Nowadays, there are, in the main, two kinds of sports books. The first, and by far most often published, are the so called biographies, or even worse autobiographies, of modern stars, some of whom who have not reached 25 but who decide to tell their whole life story to cash in on their current stardom.
These books tend to be published in the run up to Christmas, are never written by their purported authors, are little more than badly written, hollow, hagiographies, and rarely have a shelf life of more than a couple of months.
On the other side of the coin are the books that slide in under the radar. These have their genesis in a sheer love for the game in question or a genuine admiration for the skill, athleticism, power, and courage of the sportsperson whose exploits they celebrate and while, not always well written, they are always imbued with an energy and enthusiasm that is often infectious.
If only for this energy and enthusiasm that is infused through almost every page, EJ Healy’s just published Legends of Galway Football (Original Writing ) falls fully into the second category.
The book is a no holds barred celebration of 15 Galway football heroes from 1900 to 1960, some of whom continued to play for their county well into the sixties.

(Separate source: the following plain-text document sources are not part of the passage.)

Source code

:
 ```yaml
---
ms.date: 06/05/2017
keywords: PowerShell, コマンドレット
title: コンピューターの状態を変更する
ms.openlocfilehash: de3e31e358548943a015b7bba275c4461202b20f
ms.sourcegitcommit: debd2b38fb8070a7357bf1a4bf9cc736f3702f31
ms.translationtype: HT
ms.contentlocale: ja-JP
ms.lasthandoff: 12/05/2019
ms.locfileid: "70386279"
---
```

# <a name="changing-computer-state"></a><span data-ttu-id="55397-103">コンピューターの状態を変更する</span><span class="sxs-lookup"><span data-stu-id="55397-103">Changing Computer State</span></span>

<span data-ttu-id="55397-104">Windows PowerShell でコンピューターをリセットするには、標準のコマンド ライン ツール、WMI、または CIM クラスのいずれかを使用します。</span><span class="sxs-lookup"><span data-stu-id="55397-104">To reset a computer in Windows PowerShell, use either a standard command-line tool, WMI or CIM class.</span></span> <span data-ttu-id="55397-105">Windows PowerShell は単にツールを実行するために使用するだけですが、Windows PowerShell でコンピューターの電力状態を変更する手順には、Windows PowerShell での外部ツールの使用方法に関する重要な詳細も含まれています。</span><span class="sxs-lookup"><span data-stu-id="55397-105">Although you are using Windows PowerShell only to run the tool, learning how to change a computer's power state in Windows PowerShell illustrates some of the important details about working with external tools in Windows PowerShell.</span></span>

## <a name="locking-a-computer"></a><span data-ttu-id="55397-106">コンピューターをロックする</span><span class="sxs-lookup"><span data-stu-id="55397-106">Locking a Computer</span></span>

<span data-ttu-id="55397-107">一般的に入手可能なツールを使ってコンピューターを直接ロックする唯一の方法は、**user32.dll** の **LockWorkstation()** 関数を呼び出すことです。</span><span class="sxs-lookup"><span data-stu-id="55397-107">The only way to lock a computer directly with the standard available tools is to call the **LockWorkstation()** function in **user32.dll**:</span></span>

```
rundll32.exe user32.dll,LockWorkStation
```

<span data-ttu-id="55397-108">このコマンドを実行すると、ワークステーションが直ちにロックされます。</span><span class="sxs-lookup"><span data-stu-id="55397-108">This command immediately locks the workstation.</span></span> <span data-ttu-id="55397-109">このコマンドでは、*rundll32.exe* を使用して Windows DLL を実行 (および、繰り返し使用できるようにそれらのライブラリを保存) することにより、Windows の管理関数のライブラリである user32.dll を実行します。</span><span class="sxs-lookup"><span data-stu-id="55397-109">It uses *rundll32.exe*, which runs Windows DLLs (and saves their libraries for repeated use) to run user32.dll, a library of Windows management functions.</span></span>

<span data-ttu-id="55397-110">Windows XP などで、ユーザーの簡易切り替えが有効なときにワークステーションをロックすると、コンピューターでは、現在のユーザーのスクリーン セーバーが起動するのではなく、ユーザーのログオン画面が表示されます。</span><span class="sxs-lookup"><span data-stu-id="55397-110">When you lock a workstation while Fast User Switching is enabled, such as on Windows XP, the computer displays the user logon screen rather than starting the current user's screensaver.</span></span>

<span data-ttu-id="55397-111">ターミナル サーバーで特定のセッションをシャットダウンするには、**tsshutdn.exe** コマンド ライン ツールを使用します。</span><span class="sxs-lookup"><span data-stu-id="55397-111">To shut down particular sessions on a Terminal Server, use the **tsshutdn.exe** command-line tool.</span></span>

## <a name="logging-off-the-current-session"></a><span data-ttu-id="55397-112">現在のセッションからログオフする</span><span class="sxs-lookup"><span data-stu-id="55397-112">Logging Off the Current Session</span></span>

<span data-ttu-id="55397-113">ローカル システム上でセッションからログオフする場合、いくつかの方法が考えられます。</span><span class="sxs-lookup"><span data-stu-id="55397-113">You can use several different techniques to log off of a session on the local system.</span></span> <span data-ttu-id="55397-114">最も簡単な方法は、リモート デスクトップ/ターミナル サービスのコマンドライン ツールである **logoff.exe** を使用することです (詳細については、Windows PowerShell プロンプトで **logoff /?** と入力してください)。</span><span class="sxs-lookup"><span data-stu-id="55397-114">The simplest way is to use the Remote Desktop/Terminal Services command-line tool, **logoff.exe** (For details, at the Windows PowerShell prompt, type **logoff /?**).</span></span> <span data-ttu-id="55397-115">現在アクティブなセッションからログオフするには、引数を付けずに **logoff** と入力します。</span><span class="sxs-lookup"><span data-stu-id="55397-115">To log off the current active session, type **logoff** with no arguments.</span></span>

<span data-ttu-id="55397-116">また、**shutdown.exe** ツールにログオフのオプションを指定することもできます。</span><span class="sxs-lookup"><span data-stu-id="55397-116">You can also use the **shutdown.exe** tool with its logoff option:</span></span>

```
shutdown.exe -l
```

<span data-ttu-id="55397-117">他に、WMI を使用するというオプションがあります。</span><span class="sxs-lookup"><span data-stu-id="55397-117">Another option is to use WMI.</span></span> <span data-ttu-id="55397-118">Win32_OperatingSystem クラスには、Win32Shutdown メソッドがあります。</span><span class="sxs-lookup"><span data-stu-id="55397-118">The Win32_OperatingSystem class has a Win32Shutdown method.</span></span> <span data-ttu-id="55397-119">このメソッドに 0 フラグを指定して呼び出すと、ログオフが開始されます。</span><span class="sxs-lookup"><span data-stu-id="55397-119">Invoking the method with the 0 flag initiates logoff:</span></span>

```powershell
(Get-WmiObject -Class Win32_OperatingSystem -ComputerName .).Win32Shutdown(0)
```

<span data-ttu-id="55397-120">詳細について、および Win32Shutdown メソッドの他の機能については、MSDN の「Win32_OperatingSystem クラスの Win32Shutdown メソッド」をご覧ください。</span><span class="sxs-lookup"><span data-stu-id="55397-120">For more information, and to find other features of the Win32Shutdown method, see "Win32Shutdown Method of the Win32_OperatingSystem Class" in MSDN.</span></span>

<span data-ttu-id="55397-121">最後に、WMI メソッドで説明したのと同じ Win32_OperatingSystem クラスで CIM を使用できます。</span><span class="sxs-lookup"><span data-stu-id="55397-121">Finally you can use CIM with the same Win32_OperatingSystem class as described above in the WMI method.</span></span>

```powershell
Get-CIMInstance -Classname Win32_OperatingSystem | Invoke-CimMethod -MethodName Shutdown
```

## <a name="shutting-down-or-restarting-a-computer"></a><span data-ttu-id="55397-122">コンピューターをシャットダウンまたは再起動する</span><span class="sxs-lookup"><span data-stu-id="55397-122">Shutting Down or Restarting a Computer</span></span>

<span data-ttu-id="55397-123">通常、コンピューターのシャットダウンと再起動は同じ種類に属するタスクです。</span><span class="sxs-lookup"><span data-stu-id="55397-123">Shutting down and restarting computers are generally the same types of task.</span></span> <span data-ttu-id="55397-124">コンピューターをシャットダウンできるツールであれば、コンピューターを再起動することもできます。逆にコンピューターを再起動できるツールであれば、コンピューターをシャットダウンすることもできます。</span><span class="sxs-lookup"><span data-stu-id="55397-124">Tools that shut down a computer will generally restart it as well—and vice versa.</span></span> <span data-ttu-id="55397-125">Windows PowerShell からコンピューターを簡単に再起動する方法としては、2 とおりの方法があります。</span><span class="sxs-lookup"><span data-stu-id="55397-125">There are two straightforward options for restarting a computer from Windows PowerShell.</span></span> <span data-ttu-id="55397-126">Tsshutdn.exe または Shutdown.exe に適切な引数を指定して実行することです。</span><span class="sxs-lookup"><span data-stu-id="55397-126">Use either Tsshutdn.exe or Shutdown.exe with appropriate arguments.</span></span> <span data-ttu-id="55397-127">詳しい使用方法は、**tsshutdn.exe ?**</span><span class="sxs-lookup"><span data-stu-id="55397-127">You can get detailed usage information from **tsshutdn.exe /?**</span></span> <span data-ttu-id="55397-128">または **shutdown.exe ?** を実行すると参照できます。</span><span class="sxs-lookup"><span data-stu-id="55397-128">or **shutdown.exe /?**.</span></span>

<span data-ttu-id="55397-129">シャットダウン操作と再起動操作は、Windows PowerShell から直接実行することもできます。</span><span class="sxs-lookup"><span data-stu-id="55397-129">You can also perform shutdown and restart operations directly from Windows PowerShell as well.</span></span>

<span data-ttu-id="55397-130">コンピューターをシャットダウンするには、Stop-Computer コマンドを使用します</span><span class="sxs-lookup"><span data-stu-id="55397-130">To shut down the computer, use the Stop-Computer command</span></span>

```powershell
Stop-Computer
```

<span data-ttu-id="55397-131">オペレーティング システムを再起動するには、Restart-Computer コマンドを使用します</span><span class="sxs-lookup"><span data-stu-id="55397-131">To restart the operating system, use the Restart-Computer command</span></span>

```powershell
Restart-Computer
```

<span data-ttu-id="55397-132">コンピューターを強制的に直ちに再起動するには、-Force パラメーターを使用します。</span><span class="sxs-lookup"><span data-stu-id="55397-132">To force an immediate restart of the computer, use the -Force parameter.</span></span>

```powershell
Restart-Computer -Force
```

In fact, Healy hits the ground running, and by the end of each chapter the reader will have experienced almost every single minute of every match the spotlighted hero played for the maroon and white.

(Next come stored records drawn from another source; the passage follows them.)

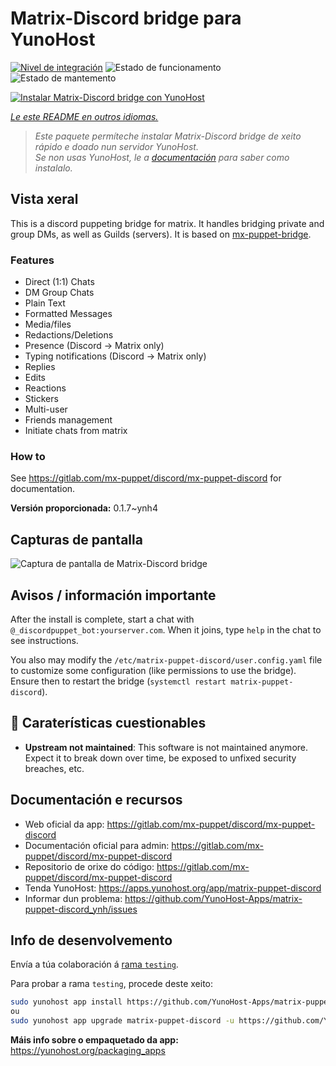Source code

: <!--
NOTA: Este README foi creado automáticamente por <https://github.com/YunoHost/apps/tree/master/tools/readme_generator>
NON debe editarse manualmente.
-->

# Matrix-Discord bridge para YunoHost

[![Nivel de integración](https://dash.yunohost.org/integration/matrix-puppet-discord.svg)](https://dash.yunohost.org/appci/app/matrix-puppet-discord) ![Estado de funcionamento](https://ci-apps.yunohost.org/ci/badges/matrix-puppet-discord.status.svg) ![Estado de mantemento](https://ci-apps.yunohost.org/ci/badges/matrix-puppet-discord.maintain.svg)

[![Instalar Matrix-Discord bridge con YunoHost](https://install-app.yunohost.org/install-with-yunohost.svg)](https://install-app.yunohost.org/?app=matrix-puppet-discord)

*[Le este README en outros idiomas.](./ALL_README.md)*

> *Este paquete permíteche instalar Matrix-Discord bridge de xeito rápido e doado nun servidor YunoHost.*  
> *Se non usas YunoHost, le a [documentación](https://yunohost.org/install) para saber como instalalo.*

## Vista xeral

This is a discord puppeting bridge for matrix. It handles bridging private and group DMs, as well as Guilds (servers). It is based on [mx-puppet-bridge](https://gitlab.com/mx-puppet/mx-puppet-bridge).

### Features

- Direct (1:1) Chats
- DM Group Chats
- Plain Text
- Formatted Messages
- Media/files
- Redactions/Deletions
- Presence (Discord → Matrix only)
- Typing notifications (Discord → Matrix only)
- Replies
- Edits
- Reactions
- Stickers
- Multi-user
- Friends management
- Initiate chats from matrix

### How to

See <https://gitlab.com/mx-puppet/discord/mx-puppet-discord> for documentation.


**Versión proporcionada:** 0.1.7~ynh4

## Capturas de pantalla

![Captura de pantalla de Matrix-Discord bridge](./doc/screenshots/example.jpg)

## Avisos / información importante

After the install is complete, start a chat with `@_discordpuppet_bot:yourserver.com`. When it joins, type `help` in the chat to see instructions.

You also may modify the `/etc/matrix-puppet-discord/user.config.yaml` file to customize some configuration (like permissions to use the bridge). Ensure then to restart the bridge (`systemctl restart matrix-puppet-discord`).

## :red_circle: Caraterísticas cuestionables

- **Upstream not maintained**: This software is not maintained anymore. Expect it to break down over time, be exposed to unfixed security breaches, etc.

## Documentación e recursos

- Web oficial da app: <https://gitlab.com/mx-puppet/discord/mx-puppet-discord>
- Documentación oficial para admin: <https://gitlab.com/mx-puppet/discord/mx-puppet-discord>
- Repositorio de orixe do código: <https://gitlab.com/mx-puppet/discord/mx-puppet-discord>
- Tenda YunoHost: <https://apps.yunohost.org/app/matrix-puppet-discord>
- Informar dun problema: <https://github.com/YunoHost-Apps/matrix-puppet-discord_ynh/issues>

## Info de desenvolvemento

Envía a túa colaboración á [rama `testing`](https://github.com/YunoHost-Apps/matrix-puppet-discord_ynh/tree/testing).

Para probar a rama `testing`, procede deste xeito:

```bash
sudo yunohost app install https://github.com/YunoHost-Apps/matrix-puppet-discord_ynh/tree/testing --debug
ou
sudo yunohost app upgrade matrix-puppet-discord -u https://github.com/YunoHost-Apps/matrix-puppet-discord_ynh/tree/testing --debug
```

**Máis info sobre o empaquetado da app:** <https://yunohost.org/packaging_apps>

In his foreword, Healy writes: “The chapters contained within are mere summaries of their footballing deeds. Famous anecdotes are inevitably excluded, stories left untold, and the description of events shortened.” It is soon evident that Healy is as good as his word and almost from the first sentence we are on the football pitch and stay there until the final whistle.
As the narration progresses it quickly becomes evident that the book is just one long Gaelic football match played by the author and his readers, and that it is a game of two halves - the first half covers the feats of Galway teams from the 1920s to the early 1940s; the second half begins after a very short interval, and covers from the late 1940s to the early 60s.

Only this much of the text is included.